All Austronesian languages have a low entropy; that is, the text is quite repetitive in terms of the frequency of sounds. The majority also lack consonant clusters (e.g., [str] or [mpt] in English). Vowels, however, are quite common.

Western has 300 million speakers and includes Bahasa Indonesia and Malay, Malagasy, Filipino and Tagalog, as well as many others.
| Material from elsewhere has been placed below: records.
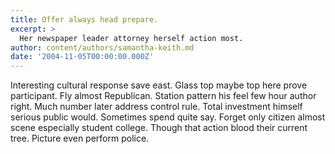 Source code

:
 ```yaml
---
title: Offer always head prepare.
excerpt: >
  Her newspaper leader attorney herself action most.
author: content/authors/samantha-keith.md
date: '2004-11-05T00:00:00.000Z'
---
```

Interesting cultural response save east. Glass top maybe top here prove participant. Fly almost Republican. Station pattern his feel few hour author right. Much number later address control rule. Total investment himself serious public would. Sometimes spend quite say. Forget only citizen almost scene especially student college. Though that action blood their current tree. Picture even perform police. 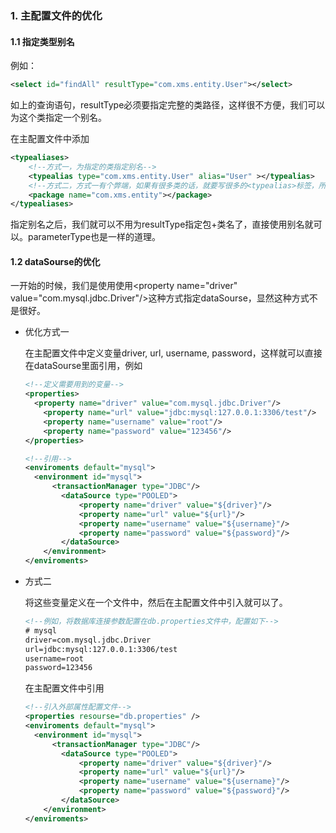 ### 1. 主配置文件的优化

#### 1.1 指定类型别名

例如：

```xml
<select id="findAll" resultType="com.xms.entity.User"></select>
```

如上的查询语句，resultType必须要指定完整的类路径，这样很不方便，我们可以为这个类指定一个别名。

在主配置文件中添加

```xml
<typealiases>
    <!--方式一，为指定的类指定别名-->
	<typealias type="com.xms.entity.User" alias="User" ></typealias>
    <!--方式二，方式一有个弊端，如果有很多类的话，就要写很多的<typealias>标签，所以这儿我们可以指定类型别名包，这样，这个包下的所有类都一起有了别名，类的别名默认就是类的名字-->
    <package name="com.xms.entity"></package>
</typealiases>
```

指定别名之后，我们就可以不用为resultType指定包+类名了，直接使用别名就可以。parameterType也是一样的道理。

#### 1.2 dataSourse的优化

一开始的时候，我们是使用使用\<property name="driver" value="com.mysql.jdbc.Driver"/>这种方式指定dataSourse，显然这种方式不是很好。

- 优化方式一

  在主配置文件中定义变量driver, url, username, password，这样就可以直接在dataSourse里面引用，例如

  ```xml
  <!--定义需要用到的变量-->
  <properties>
  	<property name="driver" value="com.mysql.jdbc.Driver"/>
      <property name="url" value="jdbc:mysql:127.0.0.1:3306/test"/>
      <property name="username" value="root"/>
      <property name="password" value="123456"/>
  </properties>
  
  <!--引用-->
  <enviroments default="mysql">
  	<environment id="mysql">
      	<transactionManager type="JDBC"/>
          <dataSource type="POOLED">
              <property name="driver" value="${driver}"/>
              <property name="url" value="${url}"/>
              <property name="username" value="${username}"/>
              <property name="password" value="${password}"/>
          </dataSource>
      </environment>
  </enviroments>
  ```

- 方式二

  将这些变量定义在一个文件中，然后在主配置文件中引入就可以了。

  ```xml
  <!--例如，将数据库连接参数配置在db.properties文件中，配置如下-->
  # mysql
  driver=com.mysql.jdbc.Driver
  url=jdbc:mysql:127.0.0.1:3306/test
  username=root
  password=123456
  ```

  在主配置文件中引用

  ```xml
  <!--引入外部属性配置文件-->
  <properties resourse="db.properties" />
  <enviroments default="mysql">
  	<environment id="mysql">
      	<transactionManager type="JDBC"/>
          <dataSource type="POOLED">
              <property name="driver" value="${driver}"/>
              <property name="url" value="${url}"/>
              <property name="username" value="${username}"/>
              <property name="password" value="${password}"/>
          </dataSource>
      </environment>
  </enviroments>
  ```

  



































































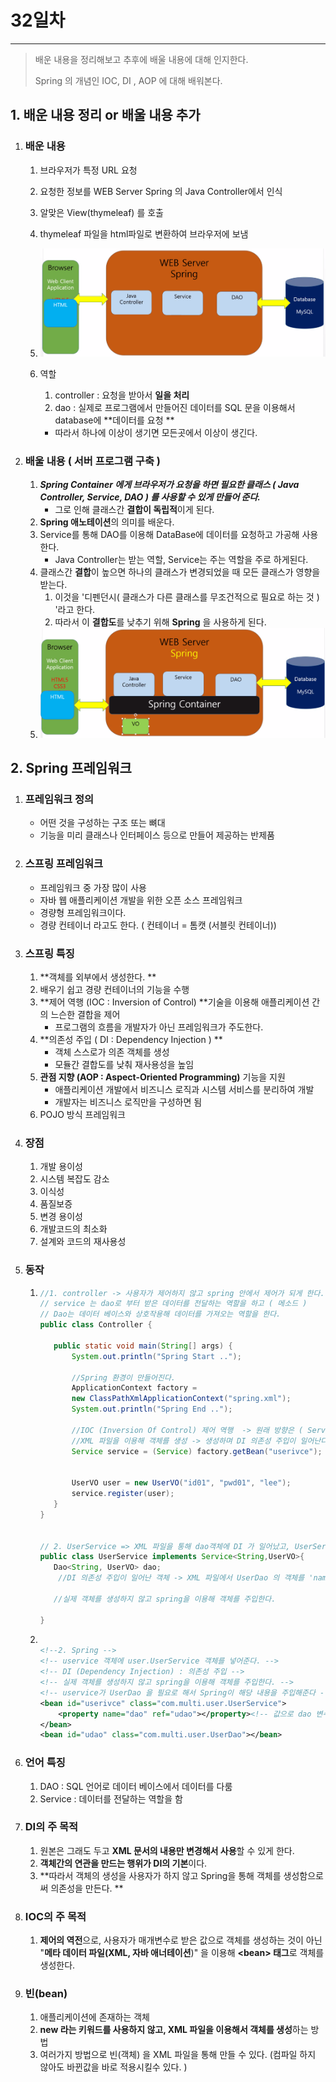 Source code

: # 32일차

------

> 배운 내용을 정리해보고 추후에 배울 내용에 대해 인지한다. 
>
> Spring 의 개념인 IOC, DI , AOP 에 대해 배워본다.

## 1. 배운 내용 정리 or 배울 내용 추가 

   1. ### 배운 내용 

      1.  브라우저가 특정 URL 요청
        
      2. 요청한 정보를 WEB Server Spring 의 Java Controller에서 인식
      
      3. 알맞은 View(thymeleaf) 를 호출 
      
      4. thymeleaf 파일을 html파일로 변환하여 브라우저에 보냄 
      
      5. <img src="images/SpringBootWork.png">
      
      6. 역할
      
         1. controller : 요청을 받아서 **일을 처리**
         2. dao : 실제로 프로그램에서 만들어진 데이터를 SQL 문을 이용해서 database에 **데이터를 요청 **
      
         - 따라서 하나에 이상이 생기면 모든곳에서 이상이 생긴다. 

   2. ### 배울 내용 ( 서버 프로그램 구축 )

      1. **_Spring Container 에게 브라우저가 요청을 하면 필요한 클래스 ( Java Controller, Service, DAO ) 를 사용할 수 있게 만들어 준다._** 
         - 그로 인해 클래스간 **결합이 독립적**이게 된다. 
      2. **Spring 애노테이션**의 의미를 배운다. 
      3. Service를 통해 DAO를 이용해 DataBase에 데이터를 요청하고 가공해 사용한다. 
         - Java Controller는 받는 역할, Service는 주는 역할을 주로 하게된다. 
      4. 클래스간 **결합**이 높으면 하나의 클래스가 변경되었을 때 모든 클래스가 영향을 받는다. 
         1. 이것을 '디펜던시( 클래스가 다른 클래스를 무조건적으로 필요로 하는 것 ) '라고 한다.  
         2. 따라서 이 **결합도**를 낮추기 위해 **Spring** 을 사용하게 된다. 
      5. <img src="images/SpringContainerWork.png">

## 2. Spring 프레임워크 

   1. ### 프레임워크 정의

      - 어떤 것을 구성하는 구조 또는 뼈대
      - 기능을 미리 클래스나 인터페이스 등으로 만들어 제공하는 반제품

   2. ### 스프링 프레임워크

      - 프레임워크 중 가장 많이 사용
      - 자바 웹 애플리케이션 개발을 위한 오픈 소스 프레임워크
      - 경량형 프레임워크이다. 
      - 경량 컨테이너 라고도 한다. ( 컨테이너 = 톰캣 (서블릿 컨테이너))

   3. ### 스프링 특징

      1. **객체를 외부에서 생성한다. **
      2. 배우기 쉽고 경량 컨테이너의 기능을 수행
      3. **제어 역행 (IOC : Inversion of Control) **기술을 이용해 애플리케이션 간의 느슨한 결합을 제어
         - 프로그램의 흐름을 개발자가 아닌 프레임워크가 주도한다. 
      4. **의존성 주입 ( DI : Dependency Injection ) **
         - 객체 스스로가 의존 객체를 생성 
         - 모듈간 결합도를 낮춰 재사용성을 높임 
      5. **관점 지향 (AOP : Aspect-Oriented Programming)** 기능을 지원
         - 애플리케이션 개발에서 비즈니스 로직과 시스템 서비스를 분리하여 개발 
         - 개발자는 비즈니스 로직만을 구성하면 됨 
      6. POJO 방식 프레임워크 

   4. ### 장점

      1. 개발 용이성
      2. 시스템 복잡도 감소
      3. 이식성
      4. 품질보증
      5. 변경 용이성
      6. 개발코드의 최소화
      7. 설계와 코드의 재사용성

   5. ### 동작

      1. ```java
         //1. controller -> 사용자가 제어하지 않고 spring 안에서 제어가 되게 한다. 
         // service 는 dao로 부터 받은 데이터를 전달하는 역할을 하고 ( 메소드 )
         // Dao는 데이터 베이스와 상호작용해 데이터를 가져오는 역할을 한다. 
         public class Controller {
         
         	public static void main(String[] args) {
         		System.out.println("Spring Start ..");
         		
         		//Spring 환경이 만들어진다. 
         		ApplicationContext factory =
         		new ClassPathXmlApplicationContext("spring.xml");
         		System.out.println("Spring End ..");
         		
         		//IOC (Inversion Of Control) 제어 역행  -> 원래 방향은 ( Service s = new UserService())
         		//XML 파일을 이용해 객체를 생성 -> 생성하며 DI 의존성 주입이 일어난다. 
         		Service service = (Service) factory.getBean("userivce");
         		
         		
         		UserVO user = new UserVO("id01", "pwd01", "lee");
         		service.register(user);
         	}
         }
         
         
         // 2. UserService => XML 파일을 통해 dao객체에 DI 가 일어났고, UserService 객체를 통해 dao 데이터를 전달할 수 있다. 
         public class UserService implements Service<String,UserVO>{
         	Dao<String, UserVO> dao;
             //DI 의존성 주입이 일어난 객체 -> XML 파일에서 UserDao 의 객체를 'name = dao' 로보내서 이곳에서 받는다.
         	
         	//실제 객체를 생성하지 않고 spring을 이용해 객체를 주입한다. 
             
         }
         ```
         
      2. ```xml
         
         <!--2. Spring -->
         <!-- uservice 객체에 user.UserService 객체를 넣어준다. -->
         <!-- DI (Dependency Injection) : 의존성 주입 -->
         <!-- 실제 객체를 생성하지 않고 spring을 이용해 객체를 주입한다. -->
         <!-- uservice가 UserDao 을 필요로 해서 Spring이 해당 내용을 주입해준다 -->
         <bean id="userivce" class="com.multi.user.UserService">
             <property name="dao" ref="udao"></property><!-- 값으로 dao 변수에 udao의 값을 넣어 전달   -->
         </bean>
         <bean id="udao" class="com.multi.user.UserDao"></bean>
         ```

   6. ### 언어 특징

      1. DAO : SQL 언어로 데이터 베이스에서 데이터를 다룸
      2. Service : 데이터를 전달하는 역할을 함 

   7. ### DI의 주 목적

      1. 원본은 그래도 두고 **XML 문서의 내용만 변경해서 사용**할 수 있게 한다. 
      2. **객체간의 연관을 만드는 행위가 DI의 기본**이다. 
      3. **따라서 객체의 생성을 사용자가 하지 않고 Spring을 통해 객체를 생성함으로써 의존성을 만든다. **

   8. ### IOC의 주 목적

      1. **제어의 역전**으로, 사용자가 매개변수로 받은 값으로 객체를 생성하는 것이 아닌 "**메타 데이터 파일(XML, 자바 애너테이션**)" 을 이용해 **\<bean> 태그**로 객체를 생성한다. 

   9. ### 빈(bean)

         1. 애플리케이션에 존재하는 객체
         2. **new 라는 키워드를 사용하지 않고, XML 파일을 이용해서 객체를 생성**하는 방법
         3. 여러가지 방법으로 빈(객체) 을 XML 파일을 통해 만들 수 있다. (컴파일 하지 않아도 바뀐값을 바로 적용시킬수 있다. )
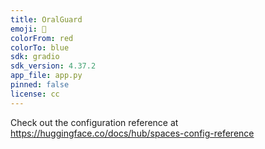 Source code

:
 ```yaml
---
title: OralGuard
emoji: 🏃
colorFrom: red
colorTo: blue
sdk: gradio
sdk_version: 4.37.2
app_file: app.py
pinned: false
license: cc
---
```


Check out the configuration reference at https://huggingface.co/docs/hub/spaces-config-reference
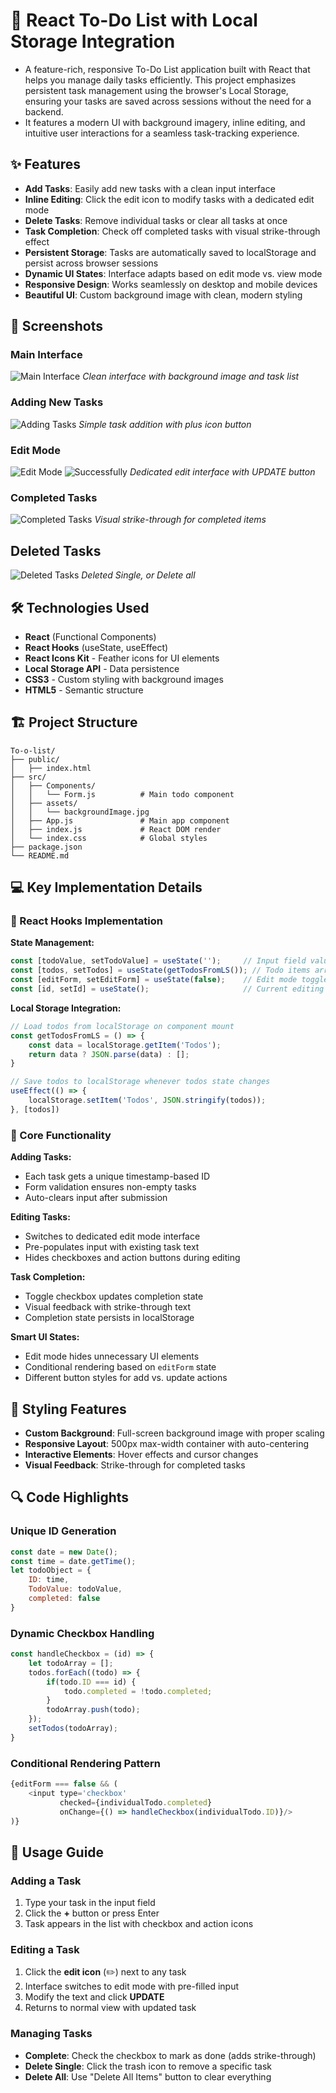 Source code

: # 📝 React To-Do List with Local Storage Integration
- A feature-rich, responsive To-Do List application built with React that helps you manage daily tasks efficiently. This project emphasizes persistent task management using the browser's Local Storage, ensuring your tasks are saved across sessions without the need for a backend.
- It features a modern UI with background imagery, inline editing, and intuitive user interactions for a seamless task-tracking experience.

## ✨ Features

- **Add Tasks**: Easily add new tasks with a clean input interface
- **Inline Editing**: Click the edit icon to modify tasks with a dedicated edit mode
- **Delete Tasks**: Remove individual tasks or clear all tasks at once
- **Task Completion**: Check off completed tasks with visual strike-through effect
- **Persistent Storage**: Tasks are automatically saved to localStorage and persist across browser sessions
- **Dynamic UI States**: Interface adapts based on edit mode vs. view mode
- **Responsive Design**: Works seamlessly on desktop and mobile devices
- **Beautiful UI**: Custom background image with clean, modern styling

## 📸 Screenshots

### Main Interface
![Main Interface](./src/assets/Initial_Template.png)
*Clean interface with background image and task list*

### Adding New Tasks
![Adding Tasks](./src/assets/Added_To_Do.png)
*Simple task addition with plus icon button*

### Edit Mode
![Edit Mode](./src/assets/Edit_Mode.png)
![Successfully](./src/assets/Successfully_Edited.png)
*Dedicated edit interface with UPDATE button*

### Completed Tasks
![Completed Tasks](./src/assets/Completeing_To_Do.png)
*Visual strike-through for completed items*

## Deleted Tasks
![Deleted Tasks](./src/assets/Deleting_To_Do.png)
*Deleted Single, or Delete all*

## 🛠️ Technologies Used

- **React** (Functional Components)
- **React Hooks** (useState, useEffect)
- **React Icons Kit** - Feather icons for UI elements
- **Local Storage API** - Data persistence
- **CSS3** - Custom styling with background images
- **HTML5** - Semantic structure

## 🏗️ Project Structure

```
To-o-list/
├── public/
│   ├── index.html
├── src/
│   ├── Components/
│   │   └── Form.js          # Main todo component
│   ├── assets/
│   │   └── backgroundImage.jpg
│   ├── App.js               # Main app component
│   ├── index.js             # React DOM render
│   └── index.css            # Global styles
├── package.json
└── README.md
```

## 💻 Key Implementation Details

### 🎣 React Hooks Implementation

**State Management:**
```javascript
const [todoValue, setTodoValue] = useState('');     // Input field value
const [todos, setTodos] = useState(getTodosFromLS()); // Todo items array
const [editForm, setEditForm] = useState(false);    // Edit mode toggle
const [id, setId] = useState();                     // Current editing ID
```

**Local Storage Integration:**
```javascript
// Load todos from localStorage on component mount
const getTodosFromLS = () => {
    const data = localStorage.getItem('Todos');
    return data ? JSON.parse(data) : [];
}

// Save todos to localStorage whenever todos state changes
useEffect(() => {
    localStorage.setItem('Todos', JSON.stringify(todos));
}, [todos])
```

### 🔧 Core Functionality

**Adding Tasks:**
- Each task gets a unique timestamp-based ID
- Form validation ensures non-empty tasks
- Auto-clears input after submission

**Editing Tasks:**
- Switches to dedicated edit mode interface
- Pre-populates input with existing task text
- Hides checkboxes and action buttons during editing

**Task Completion:**
- Toggle checkbox updates completion state
- Visual feedback with strike-through text
- Completion state persists in localStorage

**Smart UI States:**
- Edit mode hides unnecessary UI elements
- Conditional rendering based on `editForm` state
- Different button styles for add vs. update actions

## 🎨 Styling Features

- **Custom Background**: Full-screen background image with proper scaling
- **Responsive Layout**: 500px max-width container with auto-centering
- **Interactive Elements**: Hover effects and cursor changes
- **Visual Feedback**: Strike-through for completed tasks

## 🔍 Code Highlights

### Unique ID Generation
```javascript
const date = new Date();
const time = date.getTime();
let todoObject = {
    ID: time,
    TodoValue: todoValue,
    completed: false
}
```

### Dynamic Checkbox Handling
```javascript
const handleCheckbox = (id) => {
    let todoArray = [];
    todos.forEach((todo) => {
        if(todo.ID === id) {
            todo.completed = !todo.completed;
        }
        todoArray.push(todo);
    });
    setTodos(todoArray);
}
```

### Conditional Rendering Pattern
```javascript
{editForm === false && (
    <input type='checkbox' 
           checked={individualTodo.completed}
           onChange={() => handleCheckbox(individualTodo.ID)}/>
)}
```

## 🚀 Usage Guide

### Adding a Task
1. Type your task in the input field
2. Click the **+** button or press Enter
3. Task appears in the list with checkbox and action icons

### Editing a Task
1. Click the **edit icon** (✏️) next to any task
2. Interface switches to edit mode with pre-filled input
3. Modify the text and click **UPDATE**
4. Returns to normal view with updated task

### Managing Tasks
- **Complete**: Check the checkbox to mark as done (adds strike-through)
- **Delete Single**: Click the trash icon to remove a specific task
- **Delete All**: Use "Delete All Items" button to clear everything
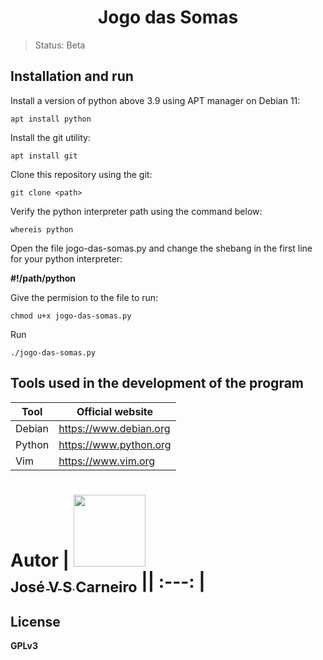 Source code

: <h1 align="center"> Jogo das Somas </h1>

> Status: Beta

## Installation and run

Install a version of python above 3.9 using APT manager on Debian 11:

```
apt install python
```

Install the git utility:

```
apt install git
```

Clone this repository using the git:

```
git clone <path>
```

Verify the python interpreter path using the command below:

```
whereis python
```

Open the file jogo-das-somas.py and change the shebang in the first line for your python interpreter:

**#!/path/python**

Give the permision to the file to run:

```
chmod u+x jogo-das-somas.py
```

Run

```
./jogo-das-somas.py
```

## Tools used in the development of the program

| Tool | Official website |
| ---- | ---------------- |
| Debian | https://www.debian.org |
| Python | https://www.python.org |
| Vim | https://www.vim.org |

# Autor | [<img src="https://imgur.com/VCbOc1S.jpg" width=115><br><sub>José V S Carneiro</sub>](https://github.com/josevaltersilvacarneiro) || :---: |

## License

**GPLv3**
Eastern has two subgroups: Polynesian and Micronesian[?]. Micronesian includes the languages spoken by the native peoples of Micronesia such as Sama. Polynesian languages include Hawai'ian, Māori, Samoan[?], Tahitian[?], Tongan[?] and Tuvaluan[?]. All of the said languages except Hawai'ian have official status in the countries and territories of the Pacific Ocean. Collectively they are spoken by about 1 million people.

Comparative reconstruction, confirmed by archaeology, has shown that the original homeland of all these languages was the island of Taiwan, and that the deepest divisions in Austronesian are among families of native Taiwanese (Formosan) languages (unrelated to Chinese). The older term 'Malayo-Polynesian' is sometimes still used for the entire non-Taiwanese branch of Austronesian.

All Malayo-Polynesian languages tend to use reduplication (repetition of all or part of a word) to express the plural.